Postscript: My musical tastes are not really elitist; I'm always really surprised that everyone doesn't love classical music just as much as I do, but this is a subject for a blog other than Dead Guy.
Maybe we can look at it as adding to our base of cultural schema so that we may more effectively commnicate with our family, friends, and patrons?
That's my excuse for the 27 episdoes on Phineas and Ferb waiting in our DVR queue. And Leverage. And White Collar. And Covert Affairs. . . .
Posted by: Sarah W | October 10, 2010 at 09:45 AM
THE SOPRANOS, DEADWOOD, WEEDS...there is no end, now that premium cable channels are producing quality TV. My advice: get the boxed set of TREME. It's great.
Welcome to the world of the unwashed proletariat. You're now one of US!
Posted by: Mike Dennis | October 10, 2010 at 04:06 PM
"communicate," I mean.
Which I sincerely hope doesn't involve correct spelling . . .
Posted by: Sarah W | October 10, 2010 at 08:59 PM
I've never heard of the shows you're mentioning here which is actually kind of giving me the shakes. Are they all British?
Posted by: Dale Spindel | October 11, 2010 at 09:56 PM
I did watch Treme and enjoyed the weekly jazz lesson but I can't really say that I loved it. As I must confess now, I've watched even more television than I even admitted to in my blog posting.

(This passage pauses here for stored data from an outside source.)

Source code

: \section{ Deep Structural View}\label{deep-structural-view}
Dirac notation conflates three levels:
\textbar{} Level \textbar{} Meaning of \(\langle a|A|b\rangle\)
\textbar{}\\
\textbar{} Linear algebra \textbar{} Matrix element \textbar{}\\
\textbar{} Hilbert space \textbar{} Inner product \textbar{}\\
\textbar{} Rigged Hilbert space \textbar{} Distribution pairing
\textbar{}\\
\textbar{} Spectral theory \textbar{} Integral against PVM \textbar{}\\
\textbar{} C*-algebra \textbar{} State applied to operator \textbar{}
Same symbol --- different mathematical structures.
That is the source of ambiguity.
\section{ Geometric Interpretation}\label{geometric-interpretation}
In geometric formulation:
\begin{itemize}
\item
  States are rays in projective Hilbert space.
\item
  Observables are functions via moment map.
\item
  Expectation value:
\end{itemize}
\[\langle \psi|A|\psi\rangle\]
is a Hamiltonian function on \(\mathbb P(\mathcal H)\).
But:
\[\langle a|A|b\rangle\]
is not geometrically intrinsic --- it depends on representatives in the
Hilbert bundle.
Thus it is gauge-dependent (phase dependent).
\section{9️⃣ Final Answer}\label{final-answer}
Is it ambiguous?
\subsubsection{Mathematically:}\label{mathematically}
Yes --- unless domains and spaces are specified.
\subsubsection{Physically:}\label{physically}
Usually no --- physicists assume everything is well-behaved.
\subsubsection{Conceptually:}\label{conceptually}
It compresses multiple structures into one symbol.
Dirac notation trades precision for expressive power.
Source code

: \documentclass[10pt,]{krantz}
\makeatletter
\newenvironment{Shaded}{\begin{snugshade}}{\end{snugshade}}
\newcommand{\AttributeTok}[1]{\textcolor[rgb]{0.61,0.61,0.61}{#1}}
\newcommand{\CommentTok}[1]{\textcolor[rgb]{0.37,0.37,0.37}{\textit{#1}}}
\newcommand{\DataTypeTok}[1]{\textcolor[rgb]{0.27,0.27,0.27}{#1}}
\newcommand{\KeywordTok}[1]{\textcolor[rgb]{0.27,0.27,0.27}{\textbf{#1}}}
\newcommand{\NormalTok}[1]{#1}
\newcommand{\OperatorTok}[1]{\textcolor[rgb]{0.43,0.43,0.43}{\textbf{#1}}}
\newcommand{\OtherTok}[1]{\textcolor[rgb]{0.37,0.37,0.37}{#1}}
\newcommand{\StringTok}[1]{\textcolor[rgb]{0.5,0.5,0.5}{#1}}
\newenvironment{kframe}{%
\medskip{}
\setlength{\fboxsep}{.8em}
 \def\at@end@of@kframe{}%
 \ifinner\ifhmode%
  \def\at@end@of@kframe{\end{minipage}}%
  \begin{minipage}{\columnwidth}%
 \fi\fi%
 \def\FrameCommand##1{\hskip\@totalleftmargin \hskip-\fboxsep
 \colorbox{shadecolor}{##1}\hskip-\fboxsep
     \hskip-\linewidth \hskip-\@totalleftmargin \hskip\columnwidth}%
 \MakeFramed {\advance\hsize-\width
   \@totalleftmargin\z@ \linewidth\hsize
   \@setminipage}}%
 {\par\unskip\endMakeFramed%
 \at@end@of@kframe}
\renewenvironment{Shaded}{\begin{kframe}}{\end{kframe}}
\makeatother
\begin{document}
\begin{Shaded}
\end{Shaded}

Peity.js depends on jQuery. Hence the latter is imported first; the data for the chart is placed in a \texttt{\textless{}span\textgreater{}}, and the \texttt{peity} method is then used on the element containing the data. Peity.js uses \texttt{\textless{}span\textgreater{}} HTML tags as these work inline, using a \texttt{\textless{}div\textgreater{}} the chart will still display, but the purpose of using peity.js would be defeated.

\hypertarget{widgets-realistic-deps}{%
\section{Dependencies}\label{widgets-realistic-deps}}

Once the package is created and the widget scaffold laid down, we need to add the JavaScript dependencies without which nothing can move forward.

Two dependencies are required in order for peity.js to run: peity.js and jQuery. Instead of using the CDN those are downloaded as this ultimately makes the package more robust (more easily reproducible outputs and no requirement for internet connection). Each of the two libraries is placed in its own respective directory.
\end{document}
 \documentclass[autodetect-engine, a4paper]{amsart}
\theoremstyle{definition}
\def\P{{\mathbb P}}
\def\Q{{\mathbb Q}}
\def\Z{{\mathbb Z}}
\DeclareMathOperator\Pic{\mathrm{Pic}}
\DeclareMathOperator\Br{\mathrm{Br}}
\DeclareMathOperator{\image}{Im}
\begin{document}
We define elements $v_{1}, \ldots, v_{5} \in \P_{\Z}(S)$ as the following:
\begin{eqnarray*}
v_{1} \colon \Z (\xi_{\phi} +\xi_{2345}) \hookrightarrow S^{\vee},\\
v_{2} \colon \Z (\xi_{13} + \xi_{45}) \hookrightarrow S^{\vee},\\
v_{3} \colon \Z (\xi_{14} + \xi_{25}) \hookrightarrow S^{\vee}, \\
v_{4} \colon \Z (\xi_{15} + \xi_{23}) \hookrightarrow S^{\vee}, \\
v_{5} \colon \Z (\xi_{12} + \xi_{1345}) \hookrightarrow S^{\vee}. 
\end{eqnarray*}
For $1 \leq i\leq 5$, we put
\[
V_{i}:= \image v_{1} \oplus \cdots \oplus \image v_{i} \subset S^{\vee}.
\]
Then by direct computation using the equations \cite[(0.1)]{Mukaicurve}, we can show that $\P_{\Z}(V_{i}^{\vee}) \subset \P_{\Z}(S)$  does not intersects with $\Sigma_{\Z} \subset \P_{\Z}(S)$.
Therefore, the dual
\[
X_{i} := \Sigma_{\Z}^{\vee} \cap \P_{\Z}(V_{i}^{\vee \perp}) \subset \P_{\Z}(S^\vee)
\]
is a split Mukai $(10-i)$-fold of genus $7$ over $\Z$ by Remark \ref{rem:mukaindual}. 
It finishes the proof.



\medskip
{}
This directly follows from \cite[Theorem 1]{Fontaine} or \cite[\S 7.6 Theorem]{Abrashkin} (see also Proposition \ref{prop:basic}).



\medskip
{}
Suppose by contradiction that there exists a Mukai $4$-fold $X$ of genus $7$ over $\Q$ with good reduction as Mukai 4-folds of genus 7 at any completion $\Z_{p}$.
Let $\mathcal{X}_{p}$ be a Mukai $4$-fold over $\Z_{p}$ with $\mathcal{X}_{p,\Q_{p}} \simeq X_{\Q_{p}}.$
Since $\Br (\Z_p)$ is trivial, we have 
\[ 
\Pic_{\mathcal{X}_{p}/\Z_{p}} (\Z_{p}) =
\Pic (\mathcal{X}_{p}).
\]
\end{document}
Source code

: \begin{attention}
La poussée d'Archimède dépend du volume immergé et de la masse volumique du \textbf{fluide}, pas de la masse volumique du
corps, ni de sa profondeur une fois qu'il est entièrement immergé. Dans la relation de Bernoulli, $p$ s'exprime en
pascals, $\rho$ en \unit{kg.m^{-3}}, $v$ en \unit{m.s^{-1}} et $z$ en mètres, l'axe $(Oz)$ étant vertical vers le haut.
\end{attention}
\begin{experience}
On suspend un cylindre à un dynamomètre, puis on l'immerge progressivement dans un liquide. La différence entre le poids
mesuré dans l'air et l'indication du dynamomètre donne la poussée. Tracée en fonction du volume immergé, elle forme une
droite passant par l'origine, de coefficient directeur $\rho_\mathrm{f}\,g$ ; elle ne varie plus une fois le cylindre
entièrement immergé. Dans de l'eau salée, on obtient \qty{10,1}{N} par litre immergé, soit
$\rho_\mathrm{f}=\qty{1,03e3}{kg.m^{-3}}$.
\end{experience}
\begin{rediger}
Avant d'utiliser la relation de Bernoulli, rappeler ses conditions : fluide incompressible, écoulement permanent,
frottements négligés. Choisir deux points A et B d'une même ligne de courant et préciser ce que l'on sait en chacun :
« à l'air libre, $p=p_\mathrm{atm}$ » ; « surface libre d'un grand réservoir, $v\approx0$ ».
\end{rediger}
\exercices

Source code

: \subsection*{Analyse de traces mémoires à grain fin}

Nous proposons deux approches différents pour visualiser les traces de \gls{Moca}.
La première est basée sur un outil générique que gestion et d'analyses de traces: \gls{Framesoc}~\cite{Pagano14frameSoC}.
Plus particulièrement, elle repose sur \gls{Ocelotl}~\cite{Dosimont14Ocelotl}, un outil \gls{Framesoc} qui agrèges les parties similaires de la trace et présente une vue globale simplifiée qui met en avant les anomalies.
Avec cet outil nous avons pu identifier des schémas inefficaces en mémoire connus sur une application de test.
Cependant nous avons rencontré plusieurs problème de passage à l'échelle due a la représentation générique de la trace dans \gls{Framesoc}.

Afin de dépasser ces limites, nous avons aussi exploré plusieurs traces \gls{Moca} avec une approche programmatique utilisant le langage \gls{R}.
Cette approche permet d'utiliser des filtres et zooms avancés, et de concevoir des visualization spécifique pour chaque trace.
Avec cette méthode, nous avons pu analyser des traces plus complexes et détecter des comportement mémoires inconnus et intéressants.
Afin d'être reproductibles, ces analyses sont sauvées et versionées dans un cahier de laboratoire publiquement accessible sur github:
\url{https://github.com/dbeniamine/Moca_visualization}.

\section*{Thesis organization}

Posted by: Dale Spindel | October 11, 2010 at 09:58 PM
I hear this argument often: "It's good writing so it must be OK to watch." I have never seen an episode of ANY TV program (or movie for that matter) that had writing on par with the most excellent written work. TV is an empty medium. It's thrills are fleeting and do not stand up well to deep analysis. I can't see how hours and hours of stacked up episodes of a TV series could compare in the slightest to all the great literature that exists in the world.
Posted by: T.N. Tobias | October 13, 2010 at 10:14 AM
Okay, here I go again, but have you ever actually watched any episodes of The Wire? Just because there is a lot of junk on TV doesn't automatically exclude the possibility that something broadcast in that medium can't be brilliant, as The Wire most definitely is. And just because I love the writing of Philip Roth doesn't also mean that I can't enjoy watching Who Framed Roger Rabbit.